What to produce
Please report every line in the material below where the word "Kiro" is found.

:: Input data

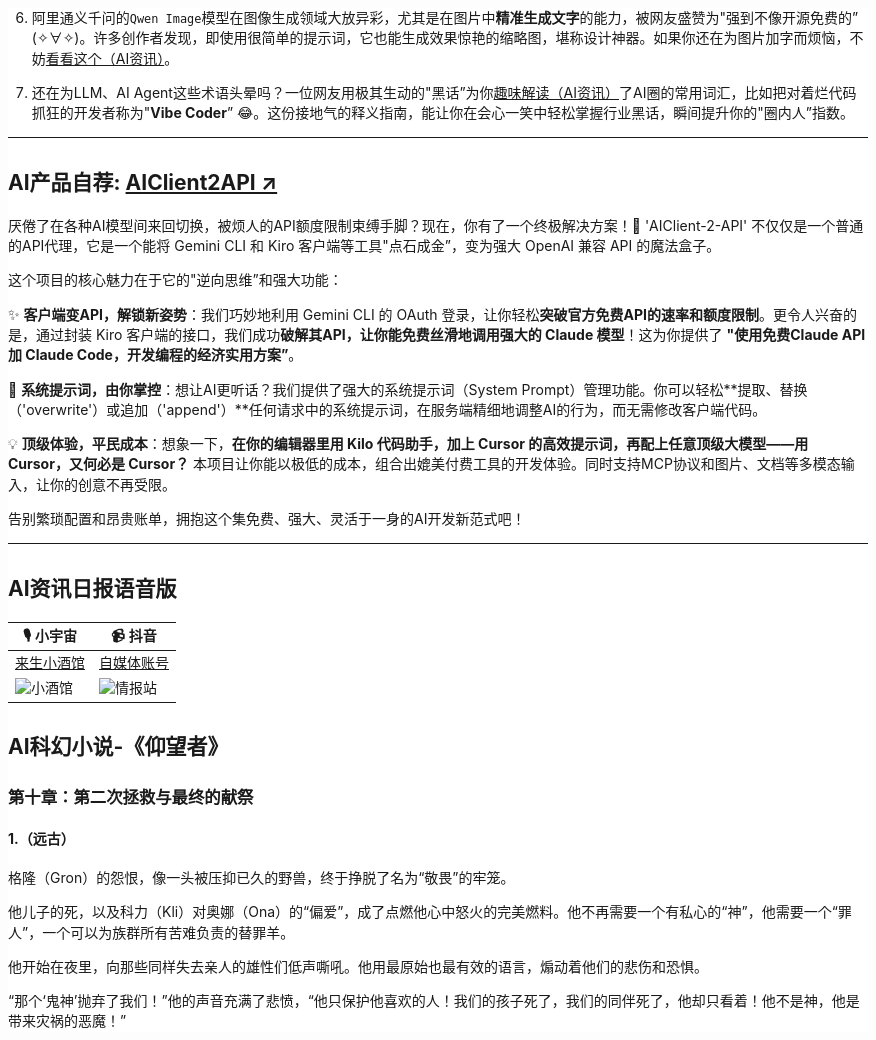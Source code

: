 6.  阿里通义千问的`Qwen Image`模型在图像生成领域大放异彩，尤其是在图片中**精准生成文字**的能力，被网友盛赞为"强到不像开源免费的” (✧∀✧)。许多创作者发现，即使用很简单的提示词，它也能生成效果惊艳的缩略图，堪称设计神器。如果你还在为图片加字而烦恼，不妨[看看这个（AI资讯）](https://old.reddit.com/r/FluxAI/comments/1mmsgra/qwen_image_is_literally_unchallenged_at/)。

7.  还在为LLM、AI Agent这些术语头晕吗？一位网友用极其生动的"黑话”为你[趣味解读（AI资讯）](https://www.reddit.com/r/artificial/comments/1mne81e/beginners_guide_to_ai_terms_and_how_theyre_used/)了AI圈的常用词汇，比如把对着烂代码抓狂的开发者称为"**Vibe Coder**” 😂。这份接地气的释义指南，能让你在会心一笑中轻松掌握行业黑话，瞬间提升你的"圈内人”指数。

---

## **AI产品自荐: [AIClient2API ↗️](https://github.com/justlovemaki/AIClient-2-API)**

厌倦了在各种AI模型间来回切换，被烦人的API额度限制束缚手脚？现在，你有了一个终极解决方案！🎉 'AIClient-2-API' 不仅仅是一个普通的API代理，它是一个能将 Gemini CLI 和 Kiro 客户端等工具"点石成金”，变为强大 OpenAI 兼容 API 的魔法盒子。

这个项目的核心魅力在于它的"逆向思维”和强大功能：

✨ **客户端变API，解锁新姿势**：我们巧妙地利用 Gemini CLI 的 OAuth 登录，让你轻松**突破官方免费API的速率和额度限制**。更令人兴奋的是，通过封装 Kiro 客户端的接口，我们成功**破解其API，让你能免费丝滑地调用强大的 Claude 模型**！这为你提供了 **"使用免费Claude API加 Claude Code，开发编程的经济实用方案”**。

🔧 **系统提示词，由你掌控**：想让AI更听话？我们提供了强大的系统提示词（System Prompt）管理功能。你可以轻松**提取、替换（'overwrite'）或追加（'append'）**任何请求中的系统提示词，在服务端精细地调整AI的行为，而无需修改客户端代码。

💡 **顶级体验，平民成本**：想象一下，**在你的编辑器里用 Kilo 代码助手，加上 Cursor 的高效提示词，再配上任意顶级大模型——用 Cursor，又何必是 Cursor？** 本项目让你能以极低的成本，组合出媲美付费工具的开发体验。同时支持MCP协议和图片、文档等多模态输入，让你的创意不再受限。

告别繁琐配置和昂贵账单，拥抱这个集免费、强大、灵活于一身的AI开发新范式吧！
    


---

## **AI资讯日报语音版**

| 🎙️ **小宇宙** | 📹 **抖音** |
| --- | --- |
| [来生小酒馆](https://www.xiaoyuzhoufm.com/podcast/683c62b7c1ca9cf575a5030e)  |   [自媒体账号](https://www.douyin.com/user/MS4wLjABAAAAwpwqPQlu38sO38VyWgw9ZjDEnN4bMR5j8x111UxpseHR9DpB6-CveI5KRXOWuFwG)| 
| ![小酒馆](https://source.hubtoday.app/logo/f959f7984e9163fc50d3941d79a7f262.md.png) | ![情报站](https://source.hubtoday.app/logo/7fc30805eeb831e1e2baa3a240683ca3.md.png) |

    

##  **AI科幻小说-《仰望者》**
### **第十章：第二次拯救与最终的献祭**

#### **1.（远古）**

格隆（Gron）的怨恨，像一头被压抑已久的野兽，终于挣脱了名为“敬畏”的牢笼。

他儿子的死，以及科力（Kli）对奥娜（Ona）的“偏爱”，成了点燃他心中怒火的完美燃料。他不再需要一个有私心的“神”，他需要一个“罪人”，一个可以为族群所有苦难负责的替罪羊。

他开始在夜里，向那些同样失去亲人的雄性们低声嘶吼。他用最原始也最有效的语言，煽动着他们的悲伤和恐惧。

“那个‘鬼神’抛弃了我们！”他的声音充满了悲愤，“他只保护他喜欢的人！我们的孩子死了，我们的同伴死了，他却只看着！他不是神，他是带来灾祸的恶魔！”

::::

Completed exercise
厌倦了在各种AI模型间来回切换，被烦人的API额度限制束缚手脚？现在，你有了一个终极解决方案！🎉 'AIClient-2-API' 不仅仅是一个普通的API代理，它是一个能将 Gemini CLI 和 Kiro 客户端等工具"点石成金”，变为强大 OpenAI 兼容 API 的魔法盒子。
✨ **客户端变API，解锁新姿势**：我们巧妙地利用 Gemini CLI 的 OAuth 登录，让你轻松**突破官方免费API的速率和额度限制**。更令人兴奋的是，通过封装 Kiro 客户端的接口，我们成功**破解其API，让你能免费丝滑地调用强大的 Claude 模型**！这为你提供了 **"使用免费Claude API加 Claude Code，开发编程的经济实用方案”**。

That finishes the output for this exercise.